Start of Dataset extract
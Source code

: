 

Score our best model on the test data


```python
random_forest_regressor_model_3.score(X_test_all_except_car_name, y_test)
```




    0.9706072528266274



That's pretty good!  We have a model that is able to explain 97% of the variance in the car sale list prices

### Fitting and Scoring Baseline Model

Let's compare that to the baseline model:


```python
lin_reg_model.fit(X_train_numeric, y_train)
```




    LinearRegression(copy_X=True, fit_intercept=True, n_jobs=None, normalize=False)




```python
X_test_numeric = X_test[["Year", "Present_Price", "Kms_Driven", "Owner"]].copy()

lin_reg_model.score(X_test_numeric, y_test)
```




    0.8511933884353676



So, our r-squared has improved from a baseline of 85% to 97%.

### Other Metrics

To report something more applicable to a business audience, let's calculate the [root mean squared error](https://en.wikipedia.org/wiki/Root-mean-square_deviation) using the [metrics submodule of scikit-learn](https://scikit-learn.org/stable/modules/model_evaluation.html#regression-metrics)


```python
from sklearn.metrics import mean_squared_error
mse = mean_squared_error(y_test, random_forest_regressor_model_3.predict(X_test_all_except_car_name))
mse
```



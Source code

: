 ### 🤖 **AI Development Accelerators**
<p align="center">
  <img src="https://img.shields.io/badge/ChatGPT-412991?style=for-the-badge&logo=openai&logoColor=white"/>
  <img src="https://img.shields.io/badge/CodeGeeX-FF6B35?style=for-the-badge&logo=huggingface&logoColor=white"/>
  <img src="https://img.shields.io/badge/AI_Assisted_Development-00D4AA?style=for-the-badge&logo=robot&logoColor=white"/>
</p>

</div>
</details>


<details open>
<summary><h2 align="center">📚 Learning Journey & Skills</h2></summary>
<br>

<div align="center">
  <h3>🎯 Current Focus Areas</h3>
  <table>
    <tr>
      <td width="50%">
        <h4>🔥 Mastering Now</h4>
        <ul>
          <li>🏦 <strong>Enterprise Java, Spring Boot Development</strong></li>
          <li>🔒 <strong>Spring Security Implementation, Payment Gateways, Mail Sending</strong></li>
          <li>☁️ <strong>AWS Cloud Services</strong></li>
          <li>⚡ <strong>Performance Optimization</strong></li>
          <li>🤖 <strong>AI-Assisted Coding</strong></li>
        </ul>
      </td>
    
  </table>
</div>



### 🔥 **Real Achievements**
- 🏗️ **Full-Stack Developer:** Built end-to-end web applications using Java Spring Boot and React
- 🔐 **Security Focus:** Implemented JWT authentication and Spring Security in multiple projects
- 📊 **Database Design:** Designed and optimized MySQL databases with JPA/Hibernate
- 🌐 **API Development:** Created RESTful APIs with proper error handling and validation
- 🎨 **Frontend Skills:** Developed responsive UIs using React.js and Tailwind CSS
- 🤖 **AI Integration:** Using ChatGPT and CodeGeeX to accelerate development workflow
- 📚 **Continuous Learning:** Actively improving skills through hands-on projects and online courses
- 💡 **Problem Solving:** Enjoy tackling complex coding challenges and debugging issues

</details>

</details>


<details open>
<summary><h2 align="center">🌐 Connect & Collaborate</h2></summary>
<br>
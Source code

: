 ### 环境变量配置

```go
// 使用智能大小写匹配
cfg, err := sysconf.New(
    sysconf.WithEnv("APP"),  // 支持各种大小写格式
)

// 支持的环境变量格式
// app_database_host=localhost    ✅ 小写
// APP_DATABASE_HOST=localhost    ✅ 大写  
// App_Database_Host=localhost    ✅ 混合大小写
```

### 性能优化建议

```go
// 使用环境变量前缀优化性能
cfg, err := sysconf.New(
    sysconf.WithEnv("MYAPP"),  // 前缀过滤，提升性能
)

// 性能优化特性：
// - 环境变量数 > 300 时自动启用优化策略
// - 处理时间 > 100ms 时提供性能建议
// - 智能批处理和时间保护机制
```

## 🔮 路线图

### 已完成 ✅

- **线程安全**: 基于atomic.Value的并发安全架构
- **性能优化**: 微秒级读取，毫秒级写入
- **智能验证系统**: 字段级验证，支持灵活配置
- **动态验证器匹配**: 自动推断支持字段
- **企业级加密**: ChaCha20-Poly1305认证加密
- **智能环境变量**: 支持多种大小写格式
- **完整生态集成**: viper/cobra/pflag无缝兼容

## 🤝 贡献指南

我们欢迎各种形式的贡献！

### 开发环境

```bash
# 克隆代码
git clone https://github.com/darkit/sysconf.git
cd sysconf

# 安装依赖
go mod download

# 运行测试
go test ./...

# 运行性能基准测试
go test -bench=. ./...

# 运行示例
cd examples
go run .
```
End of Dataset extract
Start of Dataset extract
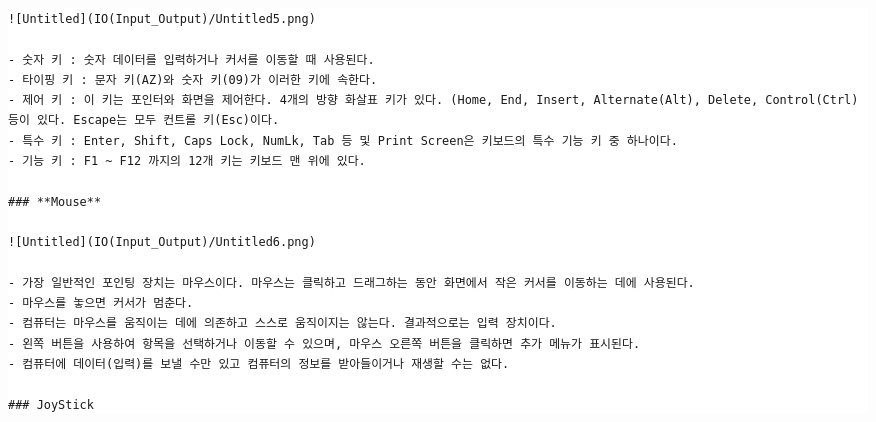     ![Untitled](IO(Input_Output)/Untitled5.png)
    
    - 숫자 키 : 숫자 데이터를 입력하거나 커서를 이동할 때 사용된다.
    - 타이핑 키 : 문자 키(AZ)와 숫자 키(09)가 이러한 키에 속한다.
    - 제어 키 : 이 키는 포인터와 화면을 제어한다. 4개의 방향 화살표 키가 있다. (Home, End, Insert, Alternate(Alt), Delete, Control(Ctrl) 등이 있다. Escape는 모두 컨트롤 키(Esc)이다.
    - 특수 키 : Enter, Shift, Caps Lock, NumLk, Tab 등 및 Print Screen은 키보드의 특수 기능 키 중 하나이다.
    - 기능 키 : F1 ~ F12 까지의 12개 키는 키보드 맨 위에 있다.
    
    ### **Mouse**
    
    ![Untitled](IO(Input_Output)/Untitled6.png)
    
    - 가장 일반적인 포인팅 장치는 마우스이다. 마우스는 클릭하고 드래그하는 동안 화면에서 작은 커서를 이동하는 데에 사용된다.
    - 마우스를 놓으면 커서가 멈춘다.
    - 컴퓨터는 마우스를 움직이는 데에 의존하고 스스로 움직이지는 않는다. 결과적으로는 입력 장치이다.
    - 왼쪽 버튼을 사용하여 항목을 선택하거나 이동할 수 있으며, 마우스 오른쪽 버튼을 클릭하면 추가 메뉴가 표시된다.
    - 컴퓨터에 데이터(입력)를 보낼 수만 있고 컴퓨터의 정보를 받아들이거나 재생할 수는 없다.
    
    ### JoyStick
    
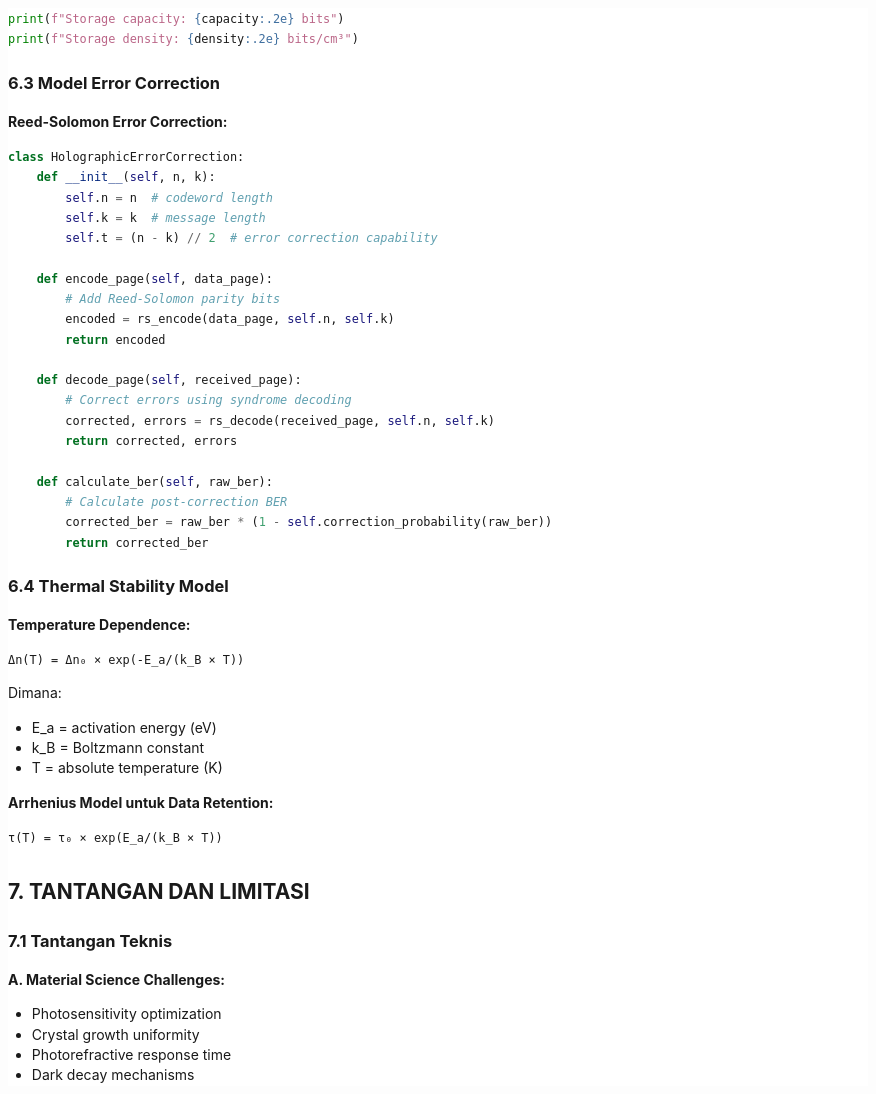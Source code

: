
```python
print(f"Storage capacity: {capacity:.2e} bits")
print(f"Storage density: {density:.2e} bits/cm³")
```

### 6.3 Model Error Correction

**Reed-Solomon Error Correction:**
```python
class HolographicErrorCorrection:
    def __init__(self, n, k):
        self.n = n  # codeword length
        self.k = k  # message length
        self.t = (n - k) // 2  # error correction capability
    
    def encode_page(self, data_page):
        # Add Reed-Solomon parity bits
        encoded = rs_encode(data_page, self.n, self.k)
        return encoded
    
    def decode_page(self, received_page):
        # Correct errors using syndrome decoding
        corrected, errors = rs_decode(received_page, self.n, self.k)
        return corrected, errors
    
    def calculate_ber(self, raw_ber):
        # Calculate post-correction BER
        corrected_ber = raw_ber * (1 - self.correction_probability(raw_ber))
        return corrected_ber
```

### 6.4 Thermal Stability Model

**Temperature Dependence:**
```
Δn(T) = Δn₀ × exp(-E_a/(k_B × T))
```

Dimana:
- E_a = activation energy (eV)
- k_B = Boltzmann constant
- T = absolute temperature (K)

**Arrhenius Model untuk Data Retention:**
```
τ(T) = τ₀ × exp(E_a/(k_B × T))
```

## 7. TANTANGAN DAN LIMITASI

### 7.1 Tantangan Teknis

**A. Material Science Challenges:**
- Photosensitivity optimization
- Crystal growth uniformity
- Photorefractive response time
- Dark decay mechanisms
End of Dataset extract
Problem description: Across the listing above, find all lines where the word "style" is present and copy them.

Written answer:
  <img src="https://img.shields.io/badge/ChatGPT-412991?style=for-the-badge&logo=openai&logoColor=white"/>
  <img src="https://img.shields.io/badge/CodeGeeX-FF6B35?style=for-the-badge&logo=huggingface&logoColor=white"/>
  <img src="https://img.shields.io/badge/AI_Assisted_Development-00D4AA?style=for-the-badge&logo=robot&logoColor=white"/>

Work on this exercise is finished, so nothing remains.